Mr. Nazarov, Director Drugs Control Agency of Tajikistan, concludes his paper titled “Control Measures in Tajikistan for Drug Trafficking” as follows:
“For further strengthening the potential of law enforcement bodies of Tajikistan in exercising control over illicit trafficking of drugs, psychotropic substances and precursors, the Government of the Republic of Tajikistan, together with its counterparts, is engaged in solving the following problems:
· Enactment of more stringent laws against criminal activities
· Courses and higher training for officers of law enforcement bodies and power structures to familiarize them with modern methods of fighting the crime
· Further development of analytical services and creation of Unified National Data Bank
· Phased setting up of a unified communication network between Tajikistan’s law enforcement bodies and power structures
· Formation of a National Canine Centre along the lines of DVCA’s Canine Service
· Establishment of a Centre for Higher Training for the Fight against Drugs under DCA
The participation of representatives from India would be welcomed in fulfilling these tasks.”

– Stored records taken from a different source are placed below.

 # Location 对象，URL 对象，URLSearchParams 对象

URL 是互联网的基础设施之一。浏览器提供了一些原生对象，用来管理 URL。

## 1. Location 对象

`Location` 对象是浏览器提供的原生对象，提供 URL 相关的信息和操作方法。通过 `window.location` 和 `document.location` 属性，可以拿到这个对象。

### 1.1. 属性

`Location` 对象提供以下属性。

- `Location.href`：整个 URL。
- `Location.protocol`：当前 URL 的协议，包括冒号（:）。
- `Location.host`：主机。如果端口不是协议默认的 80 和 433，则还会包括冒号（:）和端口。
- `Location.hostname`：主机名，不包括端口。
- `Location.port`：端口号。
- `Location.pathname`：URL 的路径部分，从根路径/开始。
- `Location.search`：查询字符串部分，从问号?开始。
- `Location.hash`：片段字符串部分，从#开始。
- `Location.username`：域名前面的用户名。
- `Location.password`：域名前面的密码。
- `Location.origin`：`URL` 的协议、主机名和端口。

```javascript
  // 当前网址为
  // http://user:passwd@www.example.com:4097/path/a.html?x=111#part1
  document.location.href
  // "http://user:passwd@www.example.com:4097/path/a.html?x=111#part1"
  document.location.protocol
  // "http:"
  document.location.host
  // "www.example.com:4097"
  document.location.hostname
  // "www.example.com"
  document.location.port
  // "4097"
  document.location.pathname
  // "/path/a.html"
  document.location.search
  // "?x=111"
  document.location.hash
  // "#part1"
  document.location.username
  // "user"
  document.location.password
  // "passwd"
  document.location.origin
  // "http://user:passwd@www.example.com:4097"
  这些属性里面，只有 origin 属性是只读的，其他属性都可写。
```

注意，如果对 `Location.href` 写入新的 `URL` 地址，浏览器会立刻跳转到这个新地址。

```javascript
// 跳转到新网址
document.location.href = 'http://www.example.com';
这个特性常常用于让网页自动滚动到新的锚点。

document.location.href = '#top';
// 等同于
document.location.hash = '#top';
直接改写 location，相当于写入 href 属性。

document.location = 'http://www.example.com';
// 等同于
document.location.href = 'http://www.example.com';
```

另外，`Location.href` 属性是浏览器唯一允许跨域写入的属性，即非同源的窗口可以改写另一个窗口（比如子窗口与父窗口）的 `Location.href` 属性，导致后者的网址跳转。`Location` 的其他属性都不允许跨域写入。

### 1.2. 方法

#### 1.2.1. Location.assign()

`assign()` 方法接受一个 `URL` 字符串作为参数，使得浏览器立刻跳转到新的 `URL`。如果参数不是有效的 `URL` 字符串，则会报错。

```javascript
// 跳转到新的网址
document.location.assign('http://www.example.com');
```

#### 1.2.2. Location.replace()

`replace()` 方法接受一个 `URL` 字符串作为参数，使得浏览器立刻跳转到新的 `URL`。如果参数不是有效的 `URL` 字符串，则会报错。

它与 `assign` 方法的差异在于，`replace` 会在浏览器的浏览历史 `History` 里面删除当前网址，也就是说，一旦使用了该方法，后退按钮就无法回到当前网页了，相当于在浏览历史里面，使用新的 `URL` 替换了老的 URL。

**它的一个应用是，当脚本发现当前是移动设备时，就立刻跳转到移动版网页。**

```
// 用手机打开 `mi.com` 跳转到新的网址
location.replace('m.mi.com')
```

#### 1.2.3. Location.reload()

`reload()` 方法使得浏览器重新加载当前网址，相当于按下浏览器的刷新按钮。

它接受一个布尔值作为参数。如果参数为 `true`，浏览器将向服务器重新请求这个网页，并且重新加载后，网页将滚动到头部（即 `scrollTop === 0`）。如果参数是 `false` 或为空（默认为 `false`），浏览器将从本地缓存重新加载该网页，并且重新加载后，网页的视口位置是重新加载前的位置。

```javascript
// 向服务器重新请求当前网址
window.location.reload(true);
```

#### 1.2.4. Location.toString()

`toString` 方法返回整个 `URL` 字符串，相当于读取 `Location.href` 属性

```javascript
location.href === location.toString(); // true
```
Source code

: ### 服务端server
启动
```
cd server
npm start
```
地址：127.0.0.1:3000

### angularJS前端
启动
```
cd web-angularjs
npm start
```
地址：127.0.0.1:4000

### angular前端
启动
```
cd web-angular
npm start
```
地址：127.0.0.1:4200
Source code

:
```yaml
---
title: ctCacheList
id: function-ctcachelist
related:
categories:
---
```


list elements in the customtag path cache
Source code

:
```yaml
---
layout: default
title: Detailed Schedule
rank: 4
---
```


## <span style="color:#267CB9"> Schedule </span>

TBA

These observations sum up the ongoing programmes for strengthening Tajikistan’s anti narcotics machinery. In May 2001, India and Tajikistan entered into a bilateral agreement to cooperate in matters relating to drug problem. The two countries agreed, inter alia, to cooperate in the field of training in drugs and precursors. If needed, India, within the auspices of this agreement, could offer to assist Tajikistan in developing a comprehensive anti drug legal framework. Development of effective treatment and rehabilitation facilities is another important area in which both countries could benefit from each other’s experience.
It is expected that India and Tajikistan will soon identify areas where mutual cooperation can be scaled up to improve their drug interdiction and demand reduction capabilities.